▸ **ASSIGNMENT**
Using the data that follows, report how many lines include "kColumns"; output no other text.

Saved entries:
_ _ _ _ _ _ _

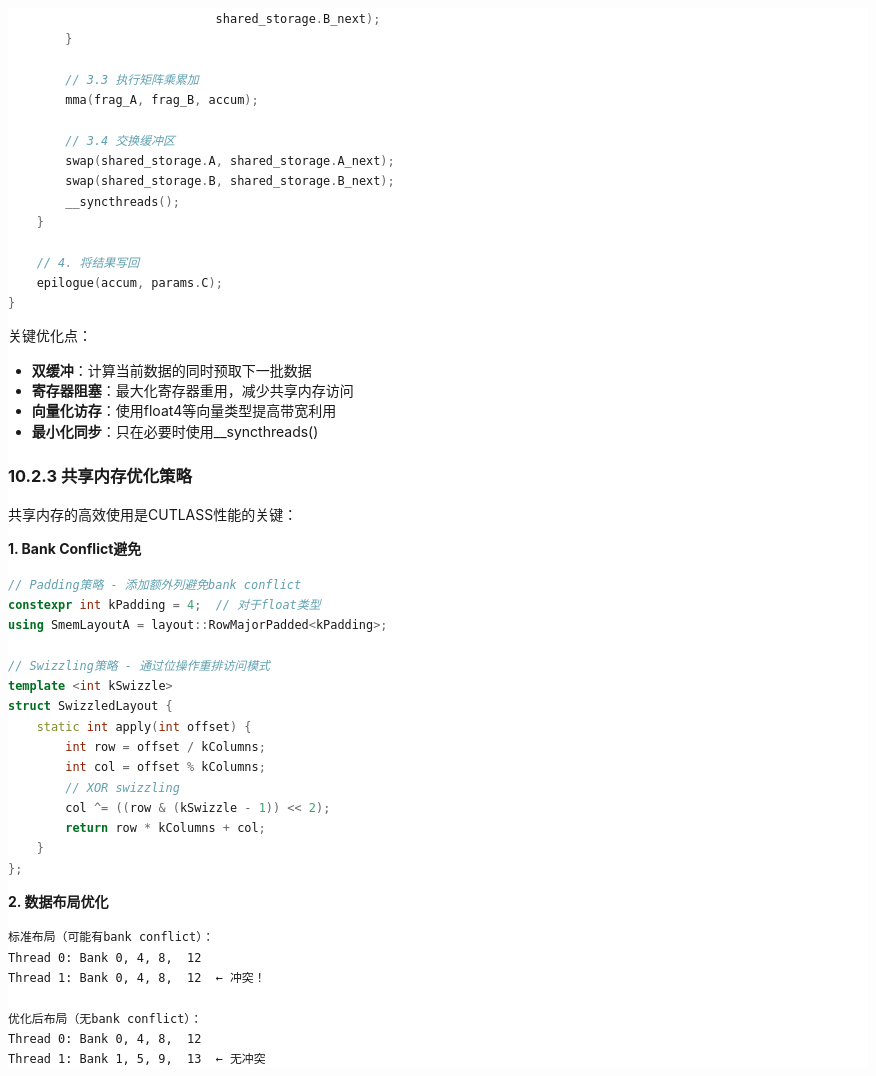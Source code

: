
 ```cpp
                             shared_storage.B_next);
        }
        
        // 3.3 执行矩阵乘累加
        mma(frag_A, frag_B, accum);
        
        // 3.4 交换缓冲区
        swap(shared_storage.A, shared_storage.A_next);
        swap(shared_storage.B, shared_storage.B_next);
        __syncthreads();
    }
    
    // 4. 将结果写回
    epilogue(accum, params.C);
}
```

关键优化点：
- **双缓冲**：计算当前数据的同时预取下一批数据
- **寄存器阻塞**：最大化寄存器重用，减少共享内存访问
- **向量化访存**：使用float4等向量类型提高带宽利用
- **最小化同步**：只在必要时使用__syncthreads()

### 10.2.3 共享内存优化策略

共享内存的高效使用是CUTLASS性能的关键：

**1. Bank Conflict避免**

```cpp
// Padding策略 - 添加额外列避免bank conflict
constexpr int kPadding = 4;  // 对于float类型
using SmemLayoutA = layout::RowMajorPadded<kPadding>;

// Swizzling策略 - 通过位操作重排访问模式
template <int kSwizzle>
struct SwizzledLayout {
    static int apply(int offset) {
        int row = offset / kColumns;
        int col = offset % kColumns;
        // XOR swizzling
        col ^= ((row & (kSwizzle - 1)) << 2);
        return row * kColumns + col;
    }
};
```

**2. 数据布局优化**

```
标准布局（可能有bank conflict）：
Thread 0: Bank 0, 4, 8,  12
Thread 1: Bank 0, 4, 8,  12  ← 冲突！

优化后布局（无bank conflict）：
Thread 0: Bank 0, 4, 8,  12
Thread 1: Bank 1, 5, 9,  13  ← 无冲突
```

_ _ _ _ _ _ _

▸ **EXERCISE OUTPUT**
3